Regulations.gov was set up in 2003 to better equip citizens to find, view and comment upon the vast array of federal regulations.
After Congress passes laws, federal agencies are responsible for enforcing them. They use regulations to accomplish that task, spelling out in detail how specific statutes are to be implemented. Each new proposed regulation must go through a notice-and-comment process, meaning that an agency must publicly announce a proposed regulation and then allow citizens the chance to weigh in. Keeping track of these draft rules once was a daunting project, as there are thousands of federal regulatory agencies. Regulations.gov simplifies the process by collecting proposed regulations from each federal agency and offering a forum for submitting comments on them.

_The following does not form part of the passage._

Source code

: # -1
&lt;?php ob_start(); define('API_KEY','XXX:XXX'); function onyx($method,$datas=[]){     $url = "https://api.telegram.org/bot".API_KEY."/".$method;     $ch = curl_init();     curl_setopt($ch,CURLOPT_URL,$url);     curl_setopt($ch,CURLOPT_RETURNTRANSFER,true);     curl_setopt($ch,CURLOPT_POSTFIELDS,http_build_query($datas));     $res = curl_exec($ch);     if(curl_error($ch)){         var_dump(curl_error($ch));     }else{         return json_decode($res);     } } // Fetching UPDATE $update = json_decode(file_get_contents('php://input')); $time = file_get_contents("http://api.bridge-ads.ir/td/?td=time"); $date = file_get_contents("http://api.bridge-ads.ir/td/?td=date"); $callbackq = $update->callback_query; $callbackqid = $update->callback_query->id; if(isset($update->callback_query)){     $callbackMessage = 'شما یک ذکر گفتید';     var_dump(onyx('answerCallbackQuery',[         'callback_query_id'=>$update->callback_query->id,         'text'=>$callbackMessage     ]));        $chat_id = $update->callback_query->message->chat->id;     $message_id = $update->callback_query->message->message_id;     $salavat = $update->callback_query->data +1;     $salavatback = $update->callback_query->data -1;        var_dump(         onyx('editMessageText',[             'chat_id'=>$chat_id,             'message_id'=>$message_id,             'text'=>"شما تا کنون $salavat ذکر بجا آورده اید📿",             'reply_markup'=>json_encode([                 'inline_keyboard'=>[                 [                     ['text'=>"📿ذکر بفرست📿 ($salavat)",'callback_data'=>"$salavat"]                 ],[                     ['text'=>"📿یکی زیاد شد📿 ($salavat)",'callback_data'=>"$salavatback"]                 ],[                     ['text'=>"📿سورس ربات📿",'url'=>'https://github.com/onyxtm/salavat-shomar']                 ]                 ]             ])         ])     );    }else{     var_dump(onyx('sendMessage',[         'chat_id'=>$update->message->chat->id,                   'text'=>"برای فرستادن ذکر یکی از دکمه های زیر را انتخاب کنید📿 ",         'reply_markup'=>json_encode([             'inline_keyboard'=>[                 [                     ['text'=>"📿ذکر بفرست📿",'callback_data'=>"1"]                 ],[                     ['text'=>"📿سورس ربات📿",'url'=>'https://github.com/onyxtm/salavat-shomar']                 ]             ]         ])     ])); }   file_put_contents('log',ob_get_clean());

The site also catalogs federal regulations, so that anyone wanting to check the wording of rules that were issued to implement, say, the Bipartisan Campaign Reform Act can find them here.
The site can be searched by keywords, phrases or rule numbers. A short glossary of regulatory terms is provided, as is an extensive user guide. The site also includes an RSS feed that provides up-to-the-minute notice of new federal regulations.
Comments: The basic keyword search is straightforward, but the most powerful search functions require considerable knowledge of the regulatory process. If you know what you are looking for, Regulations.gov offers one-stop shopping. It is less useful for casual browsing and novices.